Russia spoke out strongly Friday in favor of the accord, ahead of the announcement of Trump's decision, calling it "the result of a consensus among many parties," in the words of Kremlin spokesman Dmitry Peskov.

The accord, he added, can be considered "either good or bad, but it is the only one that reflects this consensus," Peskov added at a press conference.

French President Emmanuel Macron called Trump on Thursday and stressed France's determination to see "the strict application of the deal and the importance of all the signatories to respect it."

The White House said Trump had "underscored that Iran must stop its destabilizing activity in the region."

In any event, the US is likely to impose new sanctions on Iran over human right abuses and support for foreign extremist groups rather than nuclear back-sliding.

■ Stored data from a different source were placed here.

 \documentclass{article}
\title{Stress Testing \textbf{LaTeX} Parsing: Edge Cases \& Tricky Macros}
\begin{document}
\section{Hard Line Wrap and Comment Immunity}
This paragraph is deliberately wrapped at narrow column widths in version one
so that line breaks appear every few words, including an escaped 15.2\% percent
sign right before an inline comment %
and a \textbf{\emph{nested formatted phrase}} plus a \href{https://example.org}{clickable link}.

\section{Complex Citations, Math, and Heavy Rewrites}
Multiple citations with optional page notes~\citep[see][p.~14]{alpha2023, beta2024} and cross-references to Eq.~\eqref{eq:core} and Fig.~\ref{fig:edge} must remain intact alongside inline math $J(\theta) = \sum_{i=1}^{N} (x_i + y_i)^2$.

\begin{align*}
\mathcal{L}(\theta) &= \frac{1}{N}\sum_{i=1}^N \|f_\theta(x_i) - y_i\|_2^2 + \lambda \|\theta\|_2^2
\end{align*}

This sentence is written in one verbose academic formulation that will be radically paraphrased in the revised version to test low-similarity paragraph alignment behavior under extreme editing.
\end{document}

"I think you can expect there will be more sanctions coming up," Treasury Secretary Steven Mnuchin told reporters on Thursday.

- Arms race -

In Brussels on Thursday, the European Union and the foreign ministers of Britain, Germany and France presented a united front after talks with Iranian Foreign Minister Mohammad Javad Zarif.

"The deal is working, it is delivering on its main goal which means keeping the Iranian nuclear program in check," EU foreign policy chief Federica Mogherini said.

The agreement, she said, is "making the world safer and... preventing a potential nuclear arms race in the region."

The Iranian nuclear agreement ( Paz PIZZARO (AFP) )

UN inspectors have certified Iran's compliance with the deal nine times, most recently in November.

Iran has said that if the US walks away from the agreement, it is ready to give an "appropriate and heavy response".

Zarif took to Twitter after the Brussels meeting to warn that "Iran's continued compliance (is) conditioned on full compliance by the US."

One of the criticisms levelled at the nuclear deal is that it does nothing to address Iran's continuing ballistic missile program and involvement in conflicts such as Yemen and Syria.

Europeans say these issues should be kept separate from discussion of the deal, but in a nod to US concerns, Mogherini stressed they were raised with Zarif on Thursday.